Daymond John, founder, president and chief executive officer of the $8 billion clothing brand FUBU and investor on the ABC show “Shark Tank,” came to the District on Oct. 13 to offer Black entrepreneurs tips for success.
John sponsored a “Road to Black Entrepreneurship’s Day presented by Chase for Business” at the Gathering Spot in Northwest. The event served as a part of Chase for Business efforts to reach out to minority businesses to assist them in coaching, accessible education, and banking solutions.
LaGreg Harrison and Muhammed Hill are co-owners of The Museum DC, a fashion and arts premium boutique located on Rhode Island Avenue in Northeast. They participated in a panel discussion led by John on what it takes to be an entrepreneur and the programs Chase for Business offers.
Harrison said he looked forward to interacting with John.

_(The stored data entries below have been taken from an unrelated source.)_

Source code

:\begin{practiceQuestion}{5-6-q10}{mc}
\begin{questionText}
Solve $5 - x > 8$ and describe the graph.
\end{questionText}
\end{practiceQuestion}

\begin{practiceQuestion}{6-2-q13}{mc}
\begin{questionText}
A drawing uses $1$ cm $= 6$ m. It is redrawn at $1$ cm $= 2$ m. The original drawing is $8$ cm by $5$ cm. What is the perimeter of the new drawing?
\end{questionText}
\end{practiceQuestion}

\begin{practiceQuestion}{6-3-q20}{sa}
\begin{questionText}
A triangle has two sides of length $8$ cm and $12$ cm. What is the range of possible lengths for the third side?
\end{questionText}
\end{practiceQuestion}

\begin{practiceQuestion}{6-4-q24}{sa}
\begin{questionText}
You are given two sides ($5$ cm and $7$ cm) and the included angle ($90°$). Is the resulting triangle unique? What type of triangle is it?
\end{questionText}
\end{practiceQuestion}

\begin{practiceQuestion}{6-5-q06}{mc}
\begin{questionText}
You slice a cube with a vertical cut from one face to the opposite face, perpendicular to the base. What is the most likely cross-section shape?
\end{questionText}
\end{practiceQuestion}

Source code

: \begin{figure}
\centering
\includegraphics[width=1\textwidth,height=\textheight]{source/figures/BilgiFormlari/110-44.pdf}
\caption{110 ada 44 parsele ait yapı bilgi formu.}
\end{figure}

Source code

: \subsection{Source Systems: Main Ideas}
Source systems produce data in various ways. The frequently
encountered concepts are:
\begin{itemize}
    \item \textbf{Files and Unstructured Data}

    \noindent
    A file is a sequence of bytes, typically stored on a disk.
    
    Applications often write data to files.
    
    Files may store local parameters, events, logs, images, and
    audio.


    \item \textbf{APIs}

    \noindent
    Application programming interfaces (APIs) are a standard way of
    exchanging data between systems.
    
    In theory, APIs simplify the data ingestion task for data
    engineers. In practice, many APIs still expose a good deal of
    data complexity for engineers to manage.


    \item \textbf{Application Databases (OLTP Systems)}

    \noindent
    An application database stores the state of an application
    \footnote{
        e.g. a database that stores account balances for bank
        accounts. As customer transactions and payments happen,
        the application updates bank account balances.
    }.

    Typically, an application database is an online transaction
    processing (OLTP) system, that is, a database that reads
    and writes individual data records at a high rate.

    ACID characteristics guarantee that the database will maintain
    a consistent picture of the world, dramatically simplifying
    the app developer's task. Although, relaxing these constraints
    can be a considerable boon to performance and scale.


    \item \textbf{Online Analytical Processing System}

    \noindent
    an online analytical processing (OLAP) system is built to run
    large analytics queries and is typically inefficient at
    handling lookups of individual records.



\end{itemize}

“Daymond John is considered a legend in the fashion industry,” he said. “He started in fashion and has moved on to real estate and other areas. I am grateful for his advice.”
The Museum DC
The Museum DC has collaborated with the Seth Curry brand and Under Armour, based in Baltimore, to re-release the Curry, a shoe the NBA star wore during his first MVP and NBA championship wins in 2015. The Curry shoe has a D.C.-inspired colorway.
Additionally, The Museum is curating a small business incubator in Ward 8, called Incubate the Eight, that will begin with fashion and lifestyle products with plans to expand to food and beverages.
Harrison and Hill also partner with D.C. public and charter schools to offer a student merit program. Those students with good grades can receive exchange vouchers for exclusive Museum gear.
Darla Harris, a senior vice president and business consultant for Chase, said The Museum DC owners worked well with the mentoring program.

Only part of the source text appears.